Fred died today, not a problem, he was old and had been ill for a while and it was just his time. Why am I telling you this? Trauma Queen has a post here which reminded me of a couple of sets of parents. the first was a mum who worked in the hospital, her son had 'gone off the rails' when he was 12. The usual, he was being bullied so started missing school then he joined in with a few others and began shoplifting then more serious thefts and assaults until he was spending most of his life in jail. I first met him after he had been assaulted, fairly serious but the police still came and arrested him on discharge. Mother was absolutely distraught but was completely aware of what her son was doing but as she said "He's my child and always will be." I still see his name in the local paper being involved in theft and assault and his mother still cares about him.

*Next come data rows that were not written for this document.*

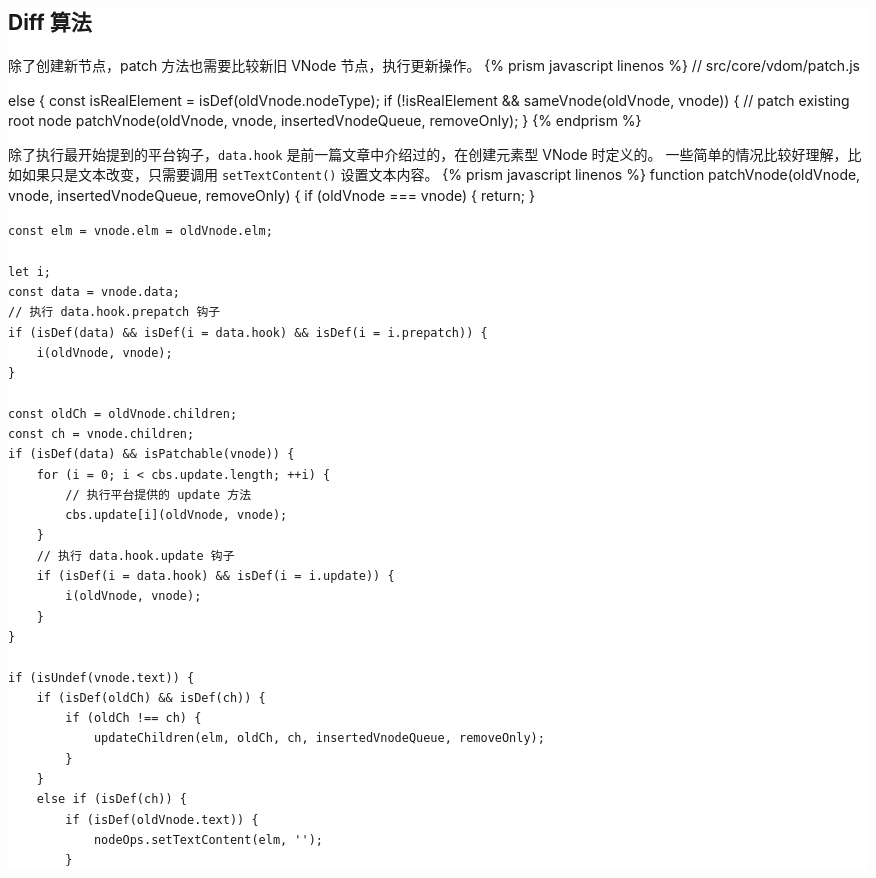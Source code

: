## Diff 算法

除了创建新节点，patch 方法也需要比较新旧 VNode 节点，执行更新操作。
{% prism javascript linenos %}
// src/core/vdom/patch.js

else {
    const isRealElement = isDef(oldVnode.nodeType);
    if (!isRealElement && sameVnode(oldVnode, vnode)) {
        // patch existing root node
        patchVnode(oldVnode, vnode, insertedVnodeQueue, removeOnly);
    }
{% endprism %}

除了执行最开始提到的平台钩子，`data.hook` 是前一篇文章中介绍过的，在创建元素型 VNode 时定义的。
一些简单的情况比较好理解，比如如果只是文本改变，只需要调用 `setTextContent()` 设置文本内容。
{% prism javascript linenos %}
function patchVnode(oldVnode, vnode, insertedVnodeQueue, removeOnly) {
    if (oldVnode === vnode) {
        return;
    }

    const elm = vnode.elm = oldVnode.elm;

    let i;
    const data = vnode.data;
    // 执行 data.hook.prepatch 钩子
    if (isDef(data) && isDef(i = data.hook) && isDef(i = i.prepatch)) {
        i(oldVnode, vnode);
    }

    const oldCh = oldVnode.children;
    const ch = vnode.children;
    if (isDef(data) && isPatchable(vnode)) {
        for (i = 0; i < cbs.update.length; ++i) {
            // 执行平台提供的 update 方法
            cbs.update[i](oldVnode, vnode);
        }
        // 执行 data.hook.update 钩子
        if (isDef(i = data.hook) && isDef(i = i.update)) {
            i(oldVnode, vnode);
        }
    }

    if (isUndef(vnode.text)) {
        if (isDef(oldCh) && isDef(ch)) {
            if (oldCh !== ch) {
                updateChildren(elm, oldCh, ch, insertedVnodeQueue, removeOnly);
            }
        }
        else if (isDef(ch)) {
            if (isDef(oldVnode.text)) {
                nodeOps.setTextContent(elm, '');
            }
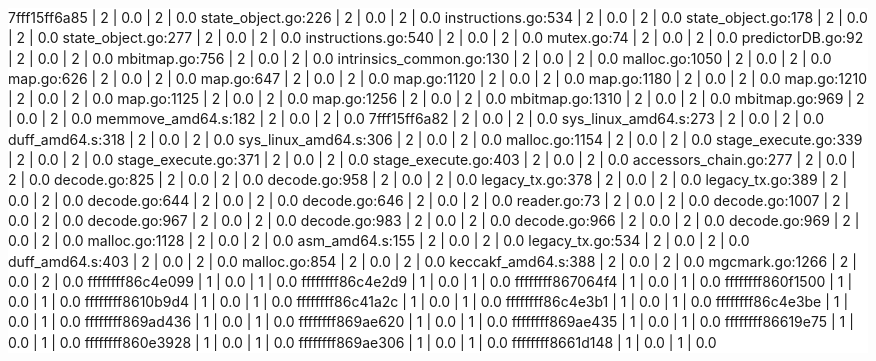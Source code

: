 7fff15ff6a85                                 |      2 |   0.0 |   2 |   0.0
state_object.go:226                          |      2 |   0.0 |   2 |   0.0
instructions.go:534                          |      2 |   0.0 |   2 |   0.0
state_object.go:178                          |      2 |   0.0 |   2 |   0.0
state_object.go:277                          |      2 |   0.0 |   2 |   0.0
instructions.go:540                          |      2 |   0.0 |   2 |   0.0
mutex.go:74                                  |      2 |   0.0 |   2 |   0.0
predictorDB.go:92                            |      2 |   0.0 |   2 |   0.0
mbitmap.go:756                               |      2 |   0.0 |   2 |   0.0
intrinsics_common.go:130                     |      2 |   0.0 |   2 |   0.0
malloc.go:1050                               |      2 |   0.0 |   2 |   0.0
map.go:626                                   |      2 |   0.0 |   2 |   0.0
map.go:647                                   |      2 |   0.0 |   2 |   0.0
map.go:1120                                  |      2 |   0.0 |   2 |   0.0
map.go:1180                                  |      2 |   0.0 |   2 |   0.0
map.go:1210                                  |      2 |   0.0 |   2 |   0.0
map.go:1125                                  |      2 |   0.0 |   2 |   0.0
map.go:1256                                  |      2 |   0.0 |   2 |   0.0
mbitmap.go:1310                              |      2 |   0.0 |   2 |   0.0
mbitmap.go:969                               |      2 |   0.0 |   2 |   0.0
memmove_amd64.s:182                          |      2 |   0.0 |   2 |   0.0
7fff15ff6a82                                 |      2 |   0.0 |   2 |   0.0
sys_linux_amd64.s:273                        |      2 |   0.0 |   2 |   0.0
duff_amd64.s:318                             |      2 |   0.0 |   2 |   0.0
sys_linux_amd64.s:306                        |      2 |   0.0 |   2 |   0.0
malloc.go:1154                               |      2 |   0.0 |   2 |   0.0
stage_execute.go:339                         |      2 |   0.0 |   2 |   0.0
stage_execute.go:371                         |      2 |   0.0 |   2 |   0.0
stage_execute.go:403                         |      2 |   0.0 |   2 |   0.0
accessors_chain.go:277                       |      2 |   0.0 |   2 |   0.0
decode.go:825                                |      2 |   0.0 |   2 |   0.0
decode.go:958                                |      2 |   0.0 |   2 |   0.0
legacy_tx.go:378                             |      2 |   0.0 |   2 |   0.0
legacy_tx.go:389                             |      2 |   0.0 |   2 |   0.0
decode.go:644                                |      2 |   0.0 |   2 |   0.0
decode.go:646                                |      2 |   0.0 |   2 |   0.0
reader.go:73                                 |      2 |   0.0 |   2 |   0.0
decode.go:1007                               |      2 |   0.0 |   2 |   0.0
decode.go:967                                |      2 |   0.0 |   2 |   0.0
decode.go:983                                |      2 |   0.0 |   2 |   0.0
decode.go:966                                |      2 |   0.0 |   2 |   0.0
decode.go:969                                |      2 |   0.0 |   2 |   0.0
malloc.go:1128                               |      2 |   0.0 |   2 |   0.0
asm_amd64.s:155                              |      2 |   0.0 |   2 |   0.0
legacy_tx.go:534                             |      2 |   0.0 |   2 |   0.0
duff_amd64.s:403                             |      2 |   0.0 |   2 |   0.0
malloc.go:854                                |      2 |   0.0 |   2 |   0.0
keccakf_amd64.s:388                          |      2 |   0.0 |   2 |   0.0
mgcmark.go:1266                              |      2 |   0.0 |   2 |   0.0
ffffffff86c4e099                             |      1 |   0.0 |   1 |   0.0
ffffffff86c4e2d9                             |      1 |   0.0 |   1 |   0.0
ffffffff867064f4                             |      1 |   0.0 |   1 |   0.0
ffffffff860f1500                             |      1 |   0.0 |   1 |   0.0
ffffffff8610b9d4                             |      1 |   0.0 |   1 |   0.0
ffffffff86c41a2c                             |      1 |   0.0 |   1 |   0.0
ffffffff86c4e3b1                             |      1 |   0.0 |   1 |   0.0
ffffffff86c4e3be                             |      1 |   0.0 |   1 |   0.0
ffffffff869ad436                             |      1 |   0.0 |   1 |   0.0
ffffffff869ae620                             |      1 |   0.0 |   1 |   0.0
ffffffff869ae435                             |      1 |   0.0 |   1 |   0.0
ffffffff86619e75                             |      1 |   0.0 |   1 |   0.0
ffffffff860e3928                             |      1 |   0.0 |   1 |   0.0
ffffffff869ae306                             |      1 |   0.0 |   1 |   0.0
ffffffff8661d148                             |      1 |   0.0 |   1 |   0.0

The other set of parents had 5 sons, they grew up in the same area that I did so I was aware of them but never knew them. Throughout the 70's, 80's, and 90's the parents, and us in A&E, watched these young men become more and more dependent on drugs. They would sometimes get clean and settle down. Could not get jobs but at least were going straight. Then one by one they would slip back into drug use. This became their lives, cycles of drugs, prison then release and a methadone programme. Eventually, one by one they all died from HIV related illnesses. Their parents, Fred and Joan, both very nice people could not understand how their family turned out the way they did. What did they do that caused all of their sons to become dug addicts? This thought has haunted their lives and yet throughout it all they remained supportive and loving. I once watched Joan take one of her sons shoes home when he was in hospital to keep him in - her words were "If he has no shoes I know he will be here where he is safe", did not work. He discharged himself against medical advice with a chest drain in (we took it out before letting him go) and he walked out in his socks. He had managed to stay with us for 2 days but the call of the drugs,and his equally addicted friend, were too strong. Strangely, every time I met the sons they were never violent or aggressive, they had been well brought up and never gave us any trouble. They were just drug addicts.
So, rest in peace Fred, I have often admired you and your wife that you never gave up on your kids and hope that if I was in your place I would be as tolerant.